Conventional sequential importance resampling (SIR) particle filters suffer from fundamental limitations, in scenarios involving degenerate likelihoods or high-dimensional states.
In this paper, we explore an alternative method, which is based on estimating the Brenier optimal transport (OT) map from the current prior distribution of the state to the posterior distribution at the next time step.

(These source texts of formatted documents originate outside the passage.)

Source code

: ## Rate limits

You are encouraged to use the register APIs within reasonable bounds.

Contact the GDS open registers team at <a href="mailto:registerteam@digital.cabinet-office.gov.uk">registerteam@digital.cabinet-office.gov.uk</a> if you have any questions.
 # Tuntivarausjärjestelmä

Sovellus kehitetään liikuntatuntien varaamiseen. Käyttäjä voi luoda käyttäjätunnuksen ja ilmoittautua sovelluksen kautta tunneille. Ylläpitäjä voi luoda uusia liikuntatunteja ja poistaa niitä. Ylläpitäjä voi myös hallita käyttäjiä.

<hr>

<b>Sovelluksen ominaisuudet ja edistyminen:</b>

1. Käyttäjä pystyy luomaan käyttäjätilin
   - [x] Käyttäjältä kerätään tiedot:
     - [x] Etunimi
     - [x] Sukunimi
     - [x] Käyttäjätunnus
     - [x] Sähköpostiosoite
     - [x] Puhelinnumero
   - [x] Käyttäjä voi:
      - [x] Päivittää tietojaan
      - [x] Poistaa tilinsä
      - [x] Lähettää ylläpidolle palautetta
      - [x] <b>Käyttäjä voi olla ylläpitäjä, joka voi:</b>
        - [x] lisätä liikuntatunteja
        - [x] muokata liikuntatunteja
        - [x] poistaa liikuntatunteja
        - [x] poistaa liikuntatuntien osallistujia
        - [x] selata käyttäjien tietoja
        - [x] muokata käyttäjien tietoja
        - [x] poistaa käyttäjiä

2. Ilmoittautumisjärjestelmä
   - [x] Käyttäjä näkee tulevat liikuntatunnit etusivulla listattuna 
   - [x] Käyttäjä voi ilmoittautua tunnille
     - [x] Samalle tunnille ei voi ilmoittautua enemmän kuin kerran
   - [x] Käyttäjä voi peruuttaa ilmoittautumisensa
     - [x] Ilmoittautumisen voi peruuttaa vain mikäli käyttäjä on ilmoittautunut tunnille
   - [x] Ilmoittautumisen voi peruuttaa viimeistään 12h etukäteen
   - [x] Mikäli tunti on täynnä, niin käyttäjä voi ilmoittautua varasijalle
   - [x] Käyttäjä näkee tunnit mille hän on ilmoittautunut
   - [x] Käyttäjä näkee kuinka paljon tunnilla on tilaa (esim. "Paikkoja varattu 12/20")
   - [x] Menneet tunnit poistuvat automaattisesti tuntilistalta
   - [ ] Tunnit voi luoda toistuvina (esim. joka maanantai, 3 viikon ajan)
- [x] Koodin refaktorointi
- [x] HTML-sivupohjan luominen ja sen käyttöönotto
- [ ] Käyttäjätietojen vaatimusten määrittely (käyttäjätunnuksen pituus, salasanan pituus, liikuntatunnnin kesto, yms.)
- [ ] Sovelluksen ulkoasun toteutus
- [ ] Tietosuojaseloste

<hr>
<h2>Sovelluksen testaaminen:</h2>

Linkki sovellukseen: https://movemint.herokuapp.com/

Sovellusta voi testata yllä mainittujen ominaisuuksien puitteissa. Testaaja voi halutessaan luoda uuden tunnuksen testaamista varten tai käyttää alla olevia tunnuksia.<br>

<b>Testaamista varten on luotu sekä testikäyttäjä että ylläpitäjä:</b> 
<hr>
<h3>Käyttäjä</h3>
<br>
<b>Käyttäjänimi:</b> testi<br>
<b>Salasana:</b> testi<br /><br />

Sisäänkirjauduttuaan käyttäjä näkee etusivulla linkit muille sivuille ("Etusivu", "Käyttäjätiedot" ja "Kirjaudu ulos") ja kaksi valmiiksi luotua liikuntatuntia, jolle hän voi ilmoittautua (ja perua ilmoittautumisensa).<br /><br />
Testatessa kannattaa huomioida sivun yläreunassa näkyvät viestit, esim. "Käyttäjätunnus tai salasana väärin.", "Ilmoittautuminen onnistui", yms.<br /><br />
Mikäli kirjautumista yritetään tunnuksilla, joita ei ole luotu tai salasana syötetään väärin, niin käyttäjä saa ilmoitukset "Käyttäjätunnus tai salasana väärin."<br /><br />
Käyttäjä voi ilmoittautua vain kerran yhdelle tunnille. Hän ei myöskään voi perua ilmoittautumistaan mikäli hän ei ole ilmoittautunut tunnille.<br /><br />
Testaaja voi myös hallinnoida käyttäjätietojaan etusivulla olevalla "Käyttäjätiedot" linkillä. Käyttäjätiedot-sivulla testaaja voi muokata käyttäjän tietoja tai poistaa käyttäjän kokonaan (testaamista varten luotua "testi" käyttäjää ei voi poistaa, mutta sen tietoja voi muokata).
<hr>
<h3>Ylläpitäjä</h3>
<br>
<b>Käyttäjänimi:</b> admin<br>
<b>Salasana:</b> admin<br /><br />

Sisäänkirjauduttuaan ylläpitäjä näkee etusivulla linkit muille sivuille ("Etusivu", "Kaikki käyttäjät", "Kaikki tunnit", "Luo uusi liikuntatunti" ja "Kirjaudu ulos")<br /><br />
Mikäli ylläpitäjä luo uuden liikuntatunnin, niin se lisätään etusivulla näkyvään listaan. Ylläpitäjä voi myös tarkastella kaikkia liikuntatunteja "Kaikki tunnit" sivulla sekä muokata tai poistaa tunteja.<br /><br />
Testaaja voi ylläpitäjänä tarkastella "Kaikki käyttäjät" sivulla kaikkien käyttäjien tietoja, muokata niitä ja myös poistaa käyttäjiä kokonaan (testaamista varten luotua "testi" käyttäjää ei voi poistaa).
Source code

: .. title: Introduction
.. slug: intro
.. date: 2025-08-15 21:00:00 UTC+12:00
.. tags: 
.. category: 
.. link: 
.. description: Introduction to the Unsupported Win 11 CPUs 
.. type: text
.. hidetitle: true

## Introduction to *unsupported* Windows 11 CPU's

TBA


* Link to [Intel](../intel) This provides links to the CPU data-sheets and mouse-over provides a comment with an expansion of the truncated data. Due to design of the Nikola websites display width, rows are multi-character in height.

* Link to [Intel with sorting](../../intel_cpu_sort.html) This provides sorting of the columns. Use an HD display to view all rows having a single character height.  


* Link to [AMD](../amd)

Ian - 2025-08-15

- Score: 4.745059103971596
- License: http://arxiv.org/licenses/nonexclusive-distrib/1.0/
- Abstract: This paper is concerned with the problem of nonlinear filtering, i.e.,
computing the conditional distribution of the state of a stochastic dynamical
system given a history of noisy partial observations. Conventional sequential
importance resampling (SIR) particle filters suffer from fundamental
limitations, in scenarios involving degenerate likelihoods or high-dimensional
states, due to the weight degeneracy issue. In this paper, we explore an
alternative method, which is based on estimating the Brenier optimal transport
(OT) map from the current prior distribution of the state to the posterior
distribution at the next time step. Unlike SIR particle filters, the OT
formulation does not require the analytical form of the likelihood. Moreover,
it allows us to harness the approximation power of neural networks to model
complex and multi-modal distributions and employ stochastic optimization
algorithms to enhance scalability. Extensive numerical experiments are
presented that compare the OT method to the SIR particle filter and the
ensemble Kalman filter, evaluating the performance in terms of sample
efficiency, high-dimensional scalability, and the ability to capture complex
and multi-modal distributions.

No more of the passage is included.